É uma grande questão, porque nos mostra que até mesmo os melhores planos precisam de um plano de contingência para situações inesperadas. O 11 de Setembro é um bom exemplo. Uso muito também o exemplo do Museu do Estado de Luisiana. Conseguiu enfrentar o furacão Katrina em 2005 porque tinha um plano de contingência. Nós, no Museu Nacional da História Americana, temos um plano de evacuação e elaborámos uma lista com os nossos objectos mais valiosos. Se houver uma situação de emergência, sabemos quais os objectos que devem ser protegidos. Mesmo que não sejam usados durante cinco ou dez anos, estes planos devem estar actualizados.

Quais são os objectos a salvar Museu Nacional da História Americana em caso de emergência?

Objectos como a pequena mesa na qual Thomas Jefferson (1743-1826) escreveu a Declaração da Independência dos Estados Unidos. É um objecto importantíssimo, que foi oferecido pela família de Jefferson ao [complexo museológico] Smithsonian no século XIX.

A Star-Spangled Flagtambém está nessa lista?

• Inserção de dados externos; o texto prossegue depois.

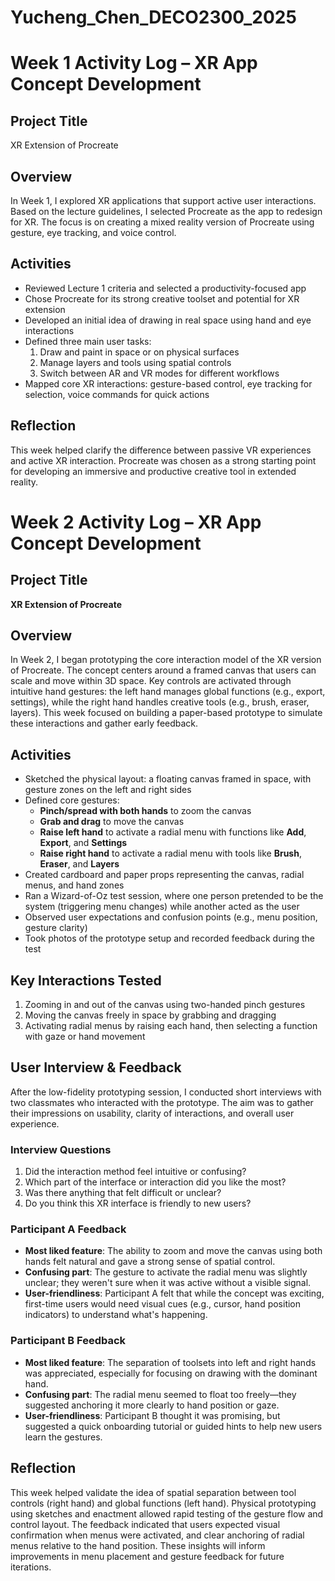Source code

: # Yucheng_Chen_DECO2300_2025

# Week 1 Activity Log – XR App Concept Development
 
## Project Title
XR Extension of Procreate

## Overview
In Week 1, I explored XR applications that support active user interactions. Based on the lecture guidelines, I selected Procreate as the app to redesign for XR. The focus is on creating a mixed reality version of Procreate using gesture, eye tracking, and voice control.

## Activities
- Reviewed Lecture 1 criteria and selected a productivity-focused app  
- Chose Procreate for its strong creative toolset and potential for XR extension  
- Developed an initial idea of drawing in real space using hand and eye interactions  
- Defined three main user tasks:  
  1. Draw and paint in space or on physical surfaces  
  2. Manage layers and tools using spatial controls  
  3. Switch between AR and VR modes for different workflows  
- Mapped core XR interactions: gesture-based control, eye tracking for selection, voice commands for quick actions

## Reflection
This week helped clarify the difference between passive VR experiences and active XR interaction. Procreate was chosen as a strong starting point for developing an immersive and productive creative tool in extended reality.


#
# Week 2 Activity Log – XR App Concept Development

## Project Title  
**XR Extension of Procreate**

## Overview  
In Week 2, I began prototyping the core interaction model of the XR version of Procreate. The concept centers around a framed canvas that users can scale and move within 3D space. Key controls are activated through intuitive hand gestures: the left hand manages global functions (e.g., export, settings), while the right hand handles creative tools (e.g., brush, eraser, layers). This week focused on building a paper-based prototype to simulate these interactions and gather early feedback.

## Activities  
- Sketched the physical layout: a floating canvas framed in space, with gesture zones on the left and right sides  
- Defined core gestures:
  - **Pinch/spread with both hands** to zoom the canvas
  - **Grab and drag** to move the canvas
  - **Raise left hand** to activate a radial menu with functions like **Add**, **Export**, and **Settings**
  - **Raise right hand** to activate a radial menu with tools like **Brush**, **Eraser**, and **Layers**
- Created cardboard and paper props representing the canvas, radial menus, and hand zones  
- Ran a Wizard-of-Oz test session, where one person pretended to be the system (triggering menu changes) while another acted as the user  
- Observed user expectations and confusion points (e.g., menu position, gesture clarity)  
- Took photos of the prototype setup and recorded feedback during the test

## Key Interactions Tested  
1. Zooming in and out of the canvas using two-handed pinch gestures  
2. Moving the canvas freely in space by grabbing and dragging  
3. Activating radial menus by raising each hand, then selecting a function with gaze or hand movement

## User Interview & Feedback

After the low-fidelity prototyping session, I conducted short interviews with two classmates who interacted with the prototype. The aim was to gather their impressions on usability, clarity of interactions, and overall user experience.

### Interview Questions
1. Did the interaction method feel intuitive or confusing?
2. Which part of the interface or interaction did you like the most?
3. Was there anything that felt difficult or unclear?
4. Do you think this XR interface is friendly to new users?

### Participant A Feedback
- **Most liked feature**: The ability to zoom and move the canvas using both hands felt natural and gave a strong sense of spatial control.
- **Confusing part**: The gesture to activate the radial menu was slightly unclear; they weren't sure when it was active without a visible signal.
- **User-friendliness**: Participant A felt that while the concept was exciting, first-time users would need visual cues (e.g., cursor, hand position indicators) to understand what's happening.

### Participant B Feedback
- **Most liked feature**: The separation of toolsets into left and right hands was appreciated, especially for focusing on drawing with the dominant hand.
- **Confusing part**: The radial menu seemed to float too freely—they suggested anchoring it more clearly to hand position or gaze.
- **User-friendliness**: Participant B thought it was promising, but suggested a quick onboarding tutorial or guided hints to help new users learn the gestures.


## Reflection  
This week helped validate the idea of spatial separation between tool controls (right hand) and global functions (left hand). Physical prototyping using sketches and enactment allowed rapid testing of the gesture flow and control layout. The feedback indicated that users expected visual confirmation when menus were activated, and clear anchoring of radial menus relative to the hand position. These insights will inform improvements in menu placement and gesture feedback for future iterations.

Infelizmente, não somos capazes de tirá-la do edifício. Se alguma catástrofe acontecer no Museu Nacional de História Americana, será destruída. Seria horrível. É curioso porque, durante a Segunda Guerra Mundial, havia um enorme receio de que Washington fosse atacada. Ninguém sabia se Washington estava ou não segura. Então resolveu-se remover a Star-Spangled Flag, dobrá-la e guardá-la num armazém em Virgínia, juntamente com outros objectos. Há muito que se pensa em como proteger este tesouro em caso de emergência. Hoje está num local muito seguro, mas se o edifício estiver em risco, a bandeira também estará. Não se pode salvar tudo.

Por causa do seu enorme simbolismo, por fazer parte do imaginário do sonho americano, é natural que se pense nela como um possível alvo de ataques terroristas.

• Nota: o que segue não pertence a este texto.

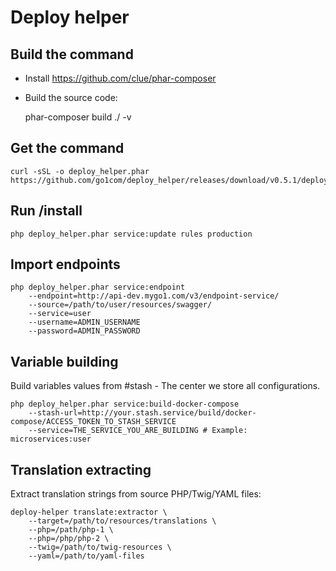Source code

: # Deploy helper


## Build the command

* Install https://github.com/clue/phar-composer
* Build the source code:

    phar-composer build ./ -v


## Get the command

    curl -sSL -o deploy_helper.phar https://github.com/go1com/deploy_helper/releases/download/v0.5.1/deploy_helper.phar

## Run /install

    php deploy_helper.phar service:update rules production

## Import endpoints

    php deploy_helper.phar service:endpoint
        --endpoint=http://api-dev.mygo1.com/v3/endpoint-service/
        --source=/path/to/user/resources/swagger/
        --service=user
        --username=ADMIN_USERNAME
        --password=ADMIN_PASSWORD

## Variable building

Build variables values from #stash - The center we store all configurations.

    php deploy_helper.phar service:build-docker-compose
        --stash-url=http://your.stash.service/build/docker-compose/ACCESS_TOKEN_TO_STASH_SERVICE
        --service=THE_SERVICE_YOU_ARE_BUILDING # Example: microservices:user

## Translation extracting

Extract translation strings from source PHP/Twig/YAML files:

    deploy-helper translate:extractor \
        --target=/path/to/resources/translations \
        --php=/path/php-1 \
        --php=/php/php-2 \
        --twig=/path/to/twig-resources \
        --yaml=/path/to/yaml-files
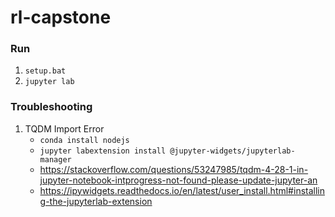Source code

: # rl-capstone
### Run
1. `setup.bat`
2. `jupyter lab`

### Troubleshooting
1. TQDM Import Error
    - `conda install nodejs`
    - `jupyter labextension install @jupyter-widgets/jupyterlab-manager`
    - https://stackoverflow.com/questions/53247985/tqdm-4-28-1-in-jupyter-notebook-intprogress-not-found-please-update-jupyter-an
    - https://ipywidgets.readthedocs.io/en/latest/user_install.html#installing-the-jupyterlab-extension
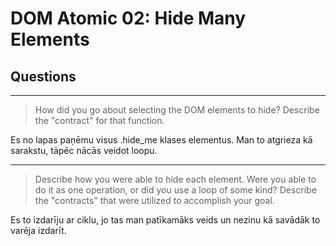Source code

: # DOM Atomic 02: Hide Many Elements

## Questions

---

> How did you go about selecting the DOM elements to hide? Describe the "contract" for that function.

Es no lapas paņēmu visus .hide_me klases elementus. Man to atgrieza kā sarakstu, tāpēc nācās veidot loopu.

---

> Describe how you were able to hide each element. Were you able to do it as one operation, or did you use a loop of some kind? Describe the "contracts" that were utilized to accomplish your goal.

Es to izdarīju ar ciklu, jo tas man patīkamāks veids un nezinu kā savādāk to varēja izdarīt.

Não gosto de falar sobre esse assunto, mas acho que há objectos em museus que são mais susceptíveis do que outros. Nós estamos preparados, temos planos de contingência - não falo sobre como seriam postos em prática. Mas, sim, a bandeira é um objecto com enorme significado patriótico. Comparo-a ao Sino da Liberdade, em Filadélfia, e à Estátua da Liberdade, em Nova Iorque. É muito importante para as pessoas.